Thatcher's Warhol: Damien Hirst

Huw Lemmey12 March 2012

Erstwhile bad-boy of Brit-Art Damien Hirst parks up his slightly dilapidated bandwagon at the Tate Modern this April  with a six-month retrospective covering his entire career to date, promising a blockbuster show for one of the world's busiest public art galleries.

As well as featuring some of Hirst's most controversial and best-known works – including Mother and Child, Divided, four vitrines contained a dissected cow and her calf, which helped Hirst win the 1995 Turner Prize – the show will contain some lesser known works that are nonetheless vital to the construction of the Hirst mythos, including his contributions to the early YBA group show Freeze.

 "Yobbish is visceral", the artist once said, positioning his public image somewhere between the moody, aggressive genius of the male painter, cultivated to a nuance by Jackson Pollock, and the rising "laddism" of mid-nineties popular culture so neatly appropriated by the Young British Artists. Today, as Hirst adopts a more business-like persona of cultural manager and art-entrepreneur, his laddish background still plays a certain role in maintaining his cultural capital, but the role of Hirst, and the YBA's in general, in the cultural overhaul of late Thatcherite Britain is clear.

The role of transforming art into a keystone of the "creative industries", instrumentalising critical values for the benefit of ascendant service industries and affective capital, was a tendency Julian Stallabrass featured extensively in his rigorous survey what he called "High Art Lite". This concise and persuasive book became a key text for understanding the YBA's, and became vital reading for young art students: a position it still holds today. "The world of high art lite is very much that of New Labour, of a classless class that is quite particular but pretends to be universal," Stallabrass writes. That particularity, disguising itself so well as populist relevance in the boom years of Brit Art, might return to the fore where economic reality interrupts the myth of a classless society:

High art lite can be viewed as a vehicle of 'endgame capitalism', continuing to make moves but without investment in the principles of the game. The economic crisis has been accompanied by some as yet provisional and uncertain signs of a revival of working-class militancy, particularly in the United States, but also here in Britain. Any further such revival will no doubt remind the bourgeois bohemians of their true loyalties.
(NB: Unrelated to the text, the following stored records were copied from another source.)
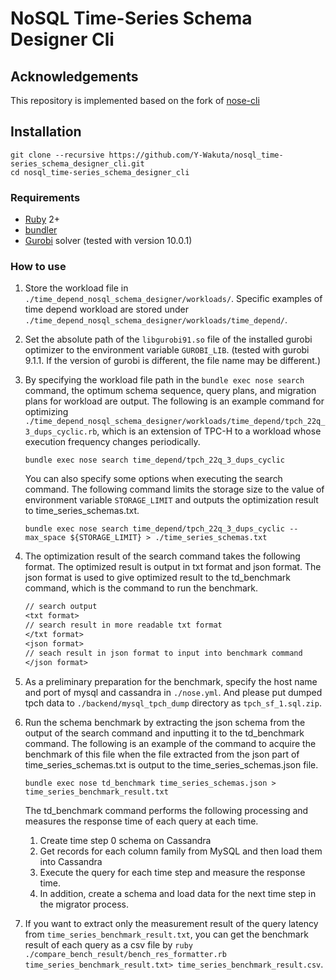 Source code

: # NoSQL Time-Series Schema Designer Cli

## Acknowledgements

This repository is implemented based on the fork of [nose-cli](https://github.com/michaelmior/nose-cli)

## Installation

```
git clone --recursive https://github.com/Y-Wakuta/nosql_time-series_schema_designer_cli.git
cd nosql_time-series_schema_designer_cli
```

### Requirements

 * [Ruby](https://www.ruby-lang.org/) 2+
 * [bundler](http://bundler.io/)
 * [Gurobi](https://www.gurobi.com/) solver (tested with version 10.0.1)

### How to use

1. Store the workload file in `./time_depend_nosql_schema_designer/workloads/`. Specific examples of time depend workload are stored under `./time_depend_nosql_schema_designer/workloads/time_depend/`.
2. Set the absolute path of the `libgurobi91.so` file of the installed gurobi optimizer to the environment variable `GUROBI_LIB`. (tested with gurobi 9.1.1. If the version of gurobi is different, the file name may be different.)
3. By specifying the workload file path in the `bundle exec nose search` command, the optimum schema sequence, query plans, and migration plans for workload are output. The following is an example command for optimizing `./time_depend_nosql_schema_designer/workloads/time_depend/tpch_22q_3_dups_cyclic.rb`, which is an extension of TPC-H to a workload whose execution frequency changes periodically.

    ```shell
    bundle exec nose search time_depend/tpch_22q_3_dups_cyclic
    ```

    You can also specify some options when executing the search command. The following command limits the storage size to the value of environment variable `STORAGE_LIMIT` and outputs the optimization result to time_series_schemas.txt.

    ```shell
    bundle exec nose search time_depend/tpch_22q_3_dups_cyclic --max_space ${STORAGE_LIMIT} > ./time_series_schemas.txt
    ```

4. The optimization result of the search command takes the following format. The optimized result is output in txt format and json format. The json format is used to give optimized result to the td_benchmark command, which is the command to run the benchmark.

    ```txt
    // search output
    <txt format>
    // search result in more readable txt format
    </txt format>
    <json format>
    // seach result in json format to input into benchmark command
    </json format>
    ```

5. As a preliminary preparation for the benchmark, specify the host name and port of mysql and cassandra in `./nose.yml`. And please put dumped tpch data to `./backend/mysql_tpch_dump` directory as `tpch_sf_1.sql.zip`.
6. Run the schema benchmark by extracting the json schema from the output of the search command and inputting it to the td_benchmark command. The following is an example of the command to acquire the benchmark of this file when the file extracted from the json part of time_series_schemas.txt is output to the time_series_schemas.json file.

    ```shell
    bundle exec nose td_benchmark time_series_schemas.json > time_series_benchmark_result.txt
    ```

    The td_benchmark command performs the following processing and measures the response time of each query at each time.
    1. Create time step 0 schema on Cassandra
    2. Get records for each column family from MySQL and then load them into Cassandra
    3. Execute the query for each time step and measure the response time.
    4. In addition, create a schema and load data for the next time step in the migrator process.

7. If you want to extract only the measurement result of the query latency from `time_series_benchmark_result.txt`, you can get the benchmark result of each query as a csv file by `ruby ./compare_bench_result/bench_res_formatter.rb time_series_benchmark_result.txt> time_series_benchmark_result.csv`.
Hirst's show opens in a political, social and economic context far removed from the halycon days of Brit Art. Although we may, once again, be living under a Conservative government, Cameron's administration is not one trapped between tabloid sleaze and stuffy Victorian values. Rather, the values of the YBAs, always a louche cheerleader of Thatcherite meritocracy, have transmogrified into the official, informal culture of Britain's neoliberal political class. Stallabrass lays the groundwork of a political understanding of the roots of high art lite, locating Hirst not so much as a "working-class hero", but a "working-class boy made good", every bit a Thatcherite archetype. As Hirst's show opens, timed to run concurrently with the London Olympics as a showcase of postindustrial British culture, Stallabrass' seminal text is as vital as ever.